Copy exactly, and only, the lines between the start of the entries below and the line containing "CENTRAL LIBRARY", both inclusive. Omit pictures.

===============

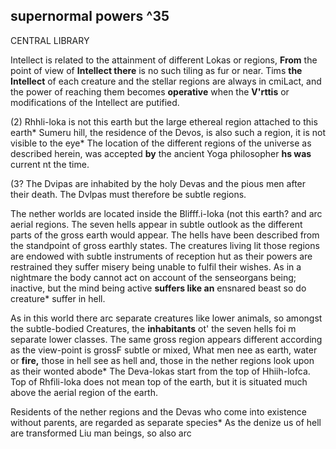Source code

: ## supernormal powers **^35**

CENTRAL LIBRARY

Intellect is related to the attainment of different Lokas or regions, **From** the point of view of **Intellect there** is no such tiling as fur or near. Tims **the Intellect** of each creature and the stellar regions are always in cmiLact, and the power of reaching them becomes **operative** when the **V'rttis** or modifications of the Intellect are putified.

(2) Rhhli-loka is not this earth but the large ethereal region attached to this earth\* Sumeru hill, the residence of the Devos, is also such a region, it is not visible to the eye\* The location of the different regions of the universe as described herein, was accepted **by** the ancient Yoga philosopher **hs was** current nt the time.

(3? The Dvipas are inhabited by the holy Devas and the pious men after their death. The Dvlpas must therefore be subtle regions.

The nether worlds are located inside the Blifff.i-Ioka (not this earth? and arc aerial regions. The seven hells appear in subtle outlook as the different parts of the gross earth would appear. The hells have been described from the standpoint of gross earthly states. The creatures living lit those regions are endowed with subtle instruments of reception hut as their powers are restrained they suffer misery being unable to fulfil their wishes. As in a nightmare the body cannot act on account of the senseorgans being; inactive, but the mind being active **suffers like an** ensnared beast so do creature\* suffer in hell.

As in this world there arc separate creatures like lower animals, so amongst the subtle-bodied Creatures, the **inhabitants** ot' the seven hells foi m separate lower classes. The same gross region appears different according as the view-point is grossF subtle or mixed, What men nee as earth, water or **fire,** those in hell see as hell and, those in the nether regions look upon as their wonted abode\* The Deva-lokas start from the top of Hhiih-lofca. Top of Rhfili-loka does not mean top of the earth, but it is situated much above the aerial region of the earth.

Residents of the nether regions and the Devas who come into existence without parents, are regarded as separate species\* As the denize us of hell are transformed Liu man beings, so also arc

===============

# Output for this task
Source code

: ## supernormal powers **^35**

CENTRAL LIBRARY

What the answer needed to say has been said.